Is creativity something we are born with, or a skill we develop? Joyce Juntune, a creativity expert at Texas A&M University, believes it’s a little of both, and that children who are encouraged to be creative are happier and more productive at all stages of life.

“Creativity makes you a better person and can make the world a better place,” said Juntune, an instructional professor who oversees academic programs in creativity in the Department of Educational Psychology. Juntune has trained thousands of teachers in more than 500 school districts in creative thinking as one of the developers and a former director of Project REACH.

“Developing creativity brings positive energy to one’s life at any age,” she said. “People who use their creative ability regularly do not burn out or become discouraged, because they are able to generate new and useful ideas for just about any situation.”

Some children are extraordinarily creative, with vivid imaginations and the ability to make connections between things that are not normally connected, Juntune said.

“These children have a playful attitude about life and a sense of humor,” she said. “They are problem solvers as well as day dreamers — the kind who get involved in a project and lose track of time.”

All children can learn how to enhance their natural creativity, Juntune said, and this process starts at home.

“Parents can encourage creativity even with very young children by reading to them and engaging them in simple play like peekaboo games,” she said. “Later, parents can ask ‘what if’ and ‘I wonder’ questions, like ‘I wonder why the cracks in the sidewalk are different sizes’?”

Juntune said the goal is not to get a correct answer, but to stimulate thinking about different possibilities.

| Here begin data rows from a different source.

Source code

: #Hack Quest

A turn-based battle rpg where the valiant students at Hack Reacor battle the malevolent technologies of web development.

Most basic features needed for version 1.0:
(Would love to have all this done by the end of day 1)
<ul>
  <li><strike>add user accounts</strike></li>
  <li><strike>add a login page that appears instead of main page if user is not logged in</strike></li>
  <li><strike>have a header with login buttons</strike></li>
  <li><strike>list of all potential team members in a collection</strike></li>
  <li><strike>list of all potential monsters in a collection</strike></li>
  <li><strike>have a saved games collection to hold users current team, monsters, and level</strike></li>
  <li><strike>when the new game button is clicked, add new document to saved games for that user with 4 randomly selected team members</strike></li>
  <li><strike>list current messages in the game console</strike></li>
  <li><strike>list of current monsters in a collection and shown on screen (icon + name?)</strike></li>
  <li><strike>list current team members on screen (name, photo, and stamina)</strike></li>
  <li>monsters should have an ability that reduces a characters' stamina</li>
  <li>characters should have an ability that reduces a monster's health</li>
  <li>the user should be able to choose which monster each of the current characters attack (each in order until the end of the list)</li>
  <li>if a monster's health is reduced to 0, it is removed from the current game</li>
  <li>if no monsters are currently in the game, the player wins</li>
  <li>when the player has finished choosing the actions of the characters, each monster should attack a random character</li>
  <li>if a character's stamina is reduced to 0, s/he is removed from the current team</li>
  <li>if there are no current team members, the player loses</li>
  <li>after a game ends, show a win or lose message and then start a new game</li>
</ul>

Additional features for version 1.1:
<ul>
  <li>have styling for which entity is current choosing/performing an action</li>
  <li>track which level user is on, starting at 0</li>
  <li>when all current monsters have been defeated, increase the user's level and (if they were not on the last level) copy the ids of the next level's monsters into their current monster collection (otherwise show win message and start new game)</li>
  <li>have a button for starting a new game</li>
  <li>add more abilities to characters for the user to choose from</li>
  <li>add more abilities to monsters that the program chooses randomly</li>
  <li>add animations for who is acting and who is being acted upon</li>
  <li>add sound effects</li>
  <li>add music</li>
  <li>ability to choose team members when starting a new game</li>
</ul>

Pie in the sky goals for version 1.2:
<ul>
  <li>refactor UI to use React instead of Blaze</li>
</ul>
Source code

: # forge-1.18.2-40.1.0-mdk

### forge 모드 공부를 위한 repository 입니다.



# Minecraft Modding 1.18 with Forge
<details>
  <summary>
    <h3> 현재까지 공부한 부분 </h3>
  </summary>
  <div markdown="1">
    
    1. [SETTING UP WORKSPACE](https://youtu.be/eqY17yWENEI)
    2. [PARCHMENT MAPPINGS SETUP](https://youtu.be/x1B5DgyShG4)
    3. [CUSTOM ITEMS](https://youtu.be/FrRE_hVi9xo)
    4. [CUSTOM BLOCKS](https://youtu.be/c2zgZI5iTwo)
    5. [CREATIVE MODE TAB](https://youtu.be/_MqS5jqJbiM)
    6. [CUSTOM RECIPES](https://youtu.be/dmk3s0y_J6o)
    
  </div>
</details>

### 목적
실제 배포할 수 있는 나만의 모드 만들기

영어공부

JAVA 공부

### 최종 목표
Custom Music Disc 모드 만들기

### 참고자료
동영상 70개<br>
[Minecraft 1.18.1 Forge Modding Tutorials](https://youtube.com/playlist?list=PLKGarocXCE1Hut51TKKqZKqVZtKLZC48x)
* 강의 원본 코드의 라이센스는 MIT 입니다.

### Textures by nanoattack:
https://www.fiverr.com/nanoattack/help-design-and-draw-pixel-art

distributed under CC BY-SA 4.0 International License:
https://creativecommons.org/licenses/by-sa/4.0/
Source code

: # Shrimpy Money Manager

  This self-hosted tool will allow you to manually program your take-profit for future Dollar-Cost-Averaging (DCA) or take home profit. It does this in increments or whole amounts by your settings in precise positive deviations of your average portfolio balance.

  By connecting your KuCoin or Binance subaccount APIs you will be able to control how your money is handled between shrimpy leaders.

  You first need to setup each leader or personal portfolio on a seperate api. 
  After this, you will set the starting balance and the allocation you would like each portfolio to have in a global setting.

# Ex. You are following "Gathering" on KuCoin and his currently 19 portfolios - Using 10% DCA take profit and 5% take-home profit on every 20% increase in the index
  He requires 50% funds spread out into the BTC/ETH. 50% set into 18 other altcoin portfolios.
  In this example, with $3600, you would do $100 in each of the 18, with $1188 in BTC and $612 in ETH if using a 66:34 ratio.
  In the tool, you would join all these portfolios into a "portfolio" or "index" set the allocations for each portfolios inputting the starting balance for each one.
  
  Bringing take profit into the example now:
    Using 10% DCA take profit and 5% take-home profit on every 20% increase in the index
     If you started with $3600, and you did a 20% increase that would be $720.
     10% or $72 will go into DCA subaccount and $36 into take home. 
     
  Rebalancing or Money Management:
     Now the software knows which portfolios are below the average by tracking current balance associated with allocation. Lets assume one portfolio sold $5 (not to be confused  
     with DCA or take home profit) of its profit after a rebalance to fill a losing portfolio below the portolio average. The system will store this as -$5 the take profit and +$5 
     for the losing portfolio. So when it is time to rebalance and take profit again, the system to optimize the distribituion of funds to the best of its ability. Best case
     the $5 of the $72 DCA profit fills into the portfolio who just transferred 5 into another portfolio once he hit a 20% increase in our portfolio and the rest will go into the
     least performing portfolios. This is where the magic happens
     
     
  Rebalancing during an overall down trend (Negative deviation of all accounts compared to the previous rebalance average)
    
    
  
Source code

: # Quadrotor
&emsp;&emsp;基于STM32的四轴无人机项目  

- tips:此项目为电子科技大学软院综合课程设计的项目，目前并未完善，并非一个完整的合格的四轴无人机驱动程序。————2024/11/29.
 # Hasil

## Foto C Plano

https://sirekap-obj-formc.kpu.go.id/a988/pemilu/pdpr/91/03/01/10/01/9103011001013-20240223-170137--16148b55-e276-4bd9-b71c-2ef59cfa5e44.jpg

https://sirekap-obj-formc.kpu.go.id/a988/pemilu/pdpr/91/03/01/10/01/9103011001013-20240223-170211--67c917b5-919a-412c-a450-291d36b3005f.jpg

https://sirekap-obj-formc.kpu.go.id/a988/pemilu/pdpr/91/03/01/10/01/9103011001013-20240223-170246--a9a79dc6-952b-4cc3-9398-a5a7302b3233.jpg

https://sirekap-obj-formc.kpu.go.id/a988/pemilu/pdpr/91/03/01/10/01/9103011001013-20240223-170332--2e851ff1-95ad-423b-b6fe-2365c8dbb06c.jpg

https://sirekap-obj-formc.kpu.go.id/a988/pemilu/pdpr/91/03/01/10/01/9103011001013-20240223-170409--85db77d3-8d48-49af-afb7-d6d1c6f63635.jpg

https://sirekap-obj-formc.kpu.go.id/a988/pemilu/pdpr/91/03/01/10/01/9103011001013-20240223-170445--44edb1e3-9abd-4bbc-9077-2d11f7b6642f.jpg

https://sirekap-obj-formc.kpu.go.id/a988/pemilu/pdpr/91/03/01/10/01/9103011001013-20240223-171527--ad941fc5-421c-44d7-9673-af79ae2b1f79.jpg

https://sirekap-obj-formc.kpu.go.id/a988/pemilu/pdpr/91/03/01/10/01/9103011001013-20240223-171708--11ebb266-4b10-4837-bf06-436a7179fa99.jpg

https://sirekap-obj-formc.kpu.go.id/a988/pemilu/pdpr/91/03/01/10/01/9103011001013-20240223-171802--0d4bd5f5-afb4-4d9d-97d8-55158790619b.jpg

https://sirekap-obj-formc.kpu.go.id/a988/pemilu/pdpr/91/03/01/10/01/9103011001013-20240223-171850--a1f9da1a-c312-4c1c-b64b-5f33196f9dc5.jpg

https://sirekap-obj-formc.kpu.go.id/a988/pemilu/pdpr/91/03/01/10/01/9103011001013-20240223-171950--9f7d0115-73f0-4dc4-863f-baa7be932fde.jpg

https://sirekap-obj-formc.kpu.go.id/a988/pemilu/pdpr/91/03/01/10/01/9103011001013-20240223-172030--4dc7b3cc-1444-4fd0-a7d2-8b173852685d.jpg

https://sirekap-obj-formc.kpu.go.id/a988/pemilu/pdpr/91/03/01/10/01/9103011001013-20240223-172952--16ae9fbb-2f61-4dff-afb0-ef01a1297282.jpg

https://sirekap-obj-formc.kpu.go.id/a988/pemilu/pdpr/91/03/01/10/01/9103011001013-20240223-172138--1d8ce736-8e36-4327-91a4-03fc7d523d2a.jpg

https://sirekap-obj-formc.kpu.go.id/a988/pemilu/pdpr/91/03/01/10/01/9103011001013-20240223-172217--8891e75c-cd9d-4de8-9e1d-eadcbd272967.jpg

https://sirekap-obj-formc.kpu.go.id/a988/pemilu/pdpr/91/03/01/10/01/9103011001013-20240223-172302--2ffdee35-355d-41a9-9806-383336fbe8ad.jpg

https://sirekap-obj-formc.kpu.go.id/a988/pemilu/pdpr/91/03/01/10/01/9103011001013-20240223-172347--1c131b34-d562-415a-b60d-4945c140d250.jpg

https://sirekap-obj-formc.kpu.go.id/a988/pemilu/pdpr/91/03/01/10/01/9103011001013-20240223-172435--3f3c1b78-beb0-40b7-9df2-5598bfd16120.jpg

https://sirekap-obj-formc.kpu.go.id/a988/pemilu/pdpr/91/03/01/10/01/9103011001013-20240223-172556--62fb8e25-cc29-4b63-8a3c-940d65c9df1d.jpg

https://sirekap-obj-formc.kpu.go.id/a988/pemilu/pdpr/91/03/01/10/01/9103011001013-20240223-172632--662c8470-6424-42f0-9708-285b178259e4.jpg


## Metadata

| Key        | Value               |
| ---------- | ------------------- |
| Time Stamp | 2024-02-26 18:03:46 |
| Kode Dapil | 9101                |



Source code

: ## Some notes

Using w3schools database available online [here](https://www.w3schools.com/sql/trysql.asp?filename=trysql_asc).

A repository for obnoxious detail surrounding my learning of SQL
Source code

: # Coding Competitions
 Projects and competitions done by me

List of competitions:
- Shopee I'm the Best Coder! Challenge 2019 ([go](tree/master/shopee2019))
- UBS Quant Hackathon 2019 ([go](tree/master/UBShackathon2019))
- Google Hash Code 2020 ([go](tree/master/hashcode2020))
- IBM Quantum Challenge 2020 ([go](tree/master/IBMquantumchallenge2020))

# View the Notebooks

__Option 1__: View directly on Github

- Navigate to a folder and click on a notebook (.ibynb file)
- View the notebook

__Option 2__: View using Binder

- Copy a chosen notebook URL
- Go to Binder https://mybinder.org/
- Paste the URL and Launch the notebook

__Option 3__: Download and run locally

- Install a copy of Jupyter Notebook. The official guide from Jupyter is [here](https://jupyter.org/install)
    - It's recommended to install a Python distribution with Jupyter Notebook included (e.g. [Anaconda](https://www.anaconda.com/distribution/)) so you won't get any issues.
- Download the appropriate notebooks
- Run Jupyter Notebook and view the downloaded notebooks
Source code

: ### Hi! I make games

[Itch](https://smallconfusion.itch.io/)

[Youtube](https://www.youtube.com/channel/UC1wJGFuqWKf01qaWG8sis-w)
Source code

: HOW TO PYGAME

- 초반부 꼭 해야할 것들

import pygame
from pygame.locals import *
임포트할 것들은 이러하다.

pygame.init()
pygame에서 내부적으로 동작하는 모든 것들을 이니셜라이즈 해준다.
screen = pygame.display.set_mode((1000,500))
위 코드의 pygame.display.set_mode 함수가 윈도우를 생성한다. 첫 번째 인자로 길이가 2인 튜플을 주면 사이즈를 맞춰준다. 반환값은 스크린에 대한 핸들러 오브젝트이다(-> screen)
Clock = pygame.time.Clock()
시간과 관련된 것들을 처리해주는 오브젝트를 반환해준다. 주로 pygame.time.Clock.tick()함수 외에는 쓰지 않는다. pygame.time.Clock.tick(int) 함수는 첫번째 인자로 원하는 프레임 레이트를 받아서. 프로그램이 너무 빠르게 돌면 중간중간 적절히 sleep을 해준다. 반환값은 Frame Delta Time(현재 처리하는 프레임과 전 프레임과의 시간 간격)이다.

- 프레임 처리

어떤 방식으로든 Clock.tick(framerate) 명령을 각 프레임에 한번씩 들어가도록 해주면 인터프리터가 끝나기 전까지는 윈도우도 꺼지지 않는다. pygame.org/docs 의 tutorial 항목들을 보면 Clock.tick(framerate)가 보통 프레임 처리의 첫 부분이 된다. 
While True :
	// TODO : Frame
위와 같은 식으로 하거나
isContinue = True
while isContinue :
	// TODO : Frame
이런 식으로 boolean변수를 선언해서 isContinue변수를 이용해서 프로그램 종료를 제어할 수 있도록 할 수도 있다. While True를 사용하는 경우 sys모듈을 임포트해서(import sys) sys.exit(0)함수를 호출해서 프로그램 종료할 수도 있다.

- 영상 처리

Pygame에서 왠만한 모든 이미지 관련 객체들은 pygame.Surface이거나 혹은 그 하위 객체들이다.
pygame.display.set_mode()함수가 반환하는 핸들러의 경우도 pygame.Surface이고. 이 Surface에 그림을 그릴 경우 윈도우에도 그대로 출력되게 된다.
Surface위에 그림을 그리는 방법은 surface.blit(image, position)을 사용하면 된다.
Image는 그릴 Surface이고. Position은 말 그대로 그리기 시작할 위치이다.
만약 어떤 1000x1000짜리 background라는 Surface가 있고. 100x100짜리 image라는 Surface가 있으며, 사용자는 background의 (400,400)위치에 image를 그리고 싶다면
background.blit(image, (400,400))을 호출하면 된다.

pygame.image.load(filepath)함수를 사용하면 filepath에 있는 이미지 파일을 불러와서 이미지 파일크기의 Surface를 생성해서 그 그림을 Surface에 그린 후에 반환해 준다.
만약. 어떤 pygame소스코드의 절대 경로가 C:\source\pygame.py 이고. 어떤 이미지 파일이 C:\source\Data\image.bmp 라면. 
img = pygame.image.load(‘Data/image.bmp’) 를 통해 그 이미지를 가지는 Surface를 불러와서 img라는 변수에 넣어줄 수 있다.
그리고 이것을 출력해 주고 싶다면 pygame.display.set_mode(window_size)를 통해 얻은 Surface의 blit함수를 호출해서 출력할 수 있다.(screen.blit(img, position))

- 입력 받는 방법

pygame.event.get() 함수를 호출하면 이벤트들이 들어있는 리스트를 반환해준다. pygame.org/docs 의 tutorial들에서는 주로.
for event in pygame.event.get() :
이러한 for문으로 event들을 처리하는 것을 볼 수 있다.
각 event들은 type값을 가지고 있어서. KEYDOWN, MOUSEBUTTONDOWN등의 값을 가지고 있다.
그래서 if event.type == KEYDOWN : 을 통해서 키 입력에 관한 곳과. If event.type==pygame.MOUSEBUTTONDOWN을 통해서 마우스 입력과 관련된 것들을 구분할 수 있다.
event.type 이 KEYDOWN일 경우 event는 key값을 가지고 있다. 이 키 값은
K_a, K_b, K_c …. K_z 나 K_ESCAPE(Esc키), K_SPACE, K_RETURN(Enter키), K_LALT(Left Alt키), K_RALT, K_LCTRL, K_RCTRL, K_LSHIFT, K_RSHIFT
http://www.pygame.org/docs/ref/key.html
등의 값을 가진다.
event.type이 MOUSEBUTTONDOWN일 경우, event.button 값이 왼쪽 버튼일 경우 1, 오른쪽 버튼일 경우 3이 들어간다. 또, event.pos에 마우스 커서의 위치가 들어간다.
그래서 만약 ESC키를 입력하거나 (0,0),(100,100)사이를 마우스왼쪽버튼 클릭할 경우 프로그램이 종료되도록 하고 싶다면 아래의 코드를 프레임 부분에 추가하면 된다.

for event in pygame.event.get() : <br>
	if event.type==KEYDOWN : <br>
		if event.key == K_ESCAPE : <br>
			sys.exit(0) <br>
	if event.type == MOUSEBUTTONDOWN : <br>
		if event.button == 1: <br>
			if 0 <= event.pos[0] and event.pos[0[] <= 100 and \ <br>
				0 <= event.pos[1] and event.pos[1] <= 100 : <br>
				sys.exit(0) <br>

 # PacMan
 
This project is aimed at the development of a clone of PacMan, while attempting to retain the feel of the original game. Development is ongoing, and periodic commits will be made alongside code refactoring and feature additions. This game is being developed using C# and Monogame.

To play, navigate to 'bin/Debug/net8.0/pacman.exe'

Encouraging children to ask questions is likewise beneficial.

“Let them ask why the sky is blue, for example, then find the answers together,” she said. “And keep in mind that while answering one question after another might be frustrating for parents, it’s a gift that helps children learn about the world and themselves.”

Engaging children in activities such as writing stories, painting, puppet shows and building with Lego bricks and other structures also helps cultivate creativity, Juntune said.

“Allow children to pursue their interests, even if it messes up your plans and your house,” she said. “Children need unstructured time, and they benefit more if you’re there to interact with them even while you’re doing other tasks. It’s also a good idea to designate specific spaces for the messier activities, such as painting in the garage or on the patio, and keeping toys and blocks in the living room.”

Teachers also can nurture creativity in the structure of the classroom, Juntune said.

“They can ask for more than one kind of answer to a question, for example,” she said. “When a student answers a question, do all of the hands go down, or just the hand of the student who answered? In a classroom that encourages creative thinking, several other students will also have another way to say the answer.”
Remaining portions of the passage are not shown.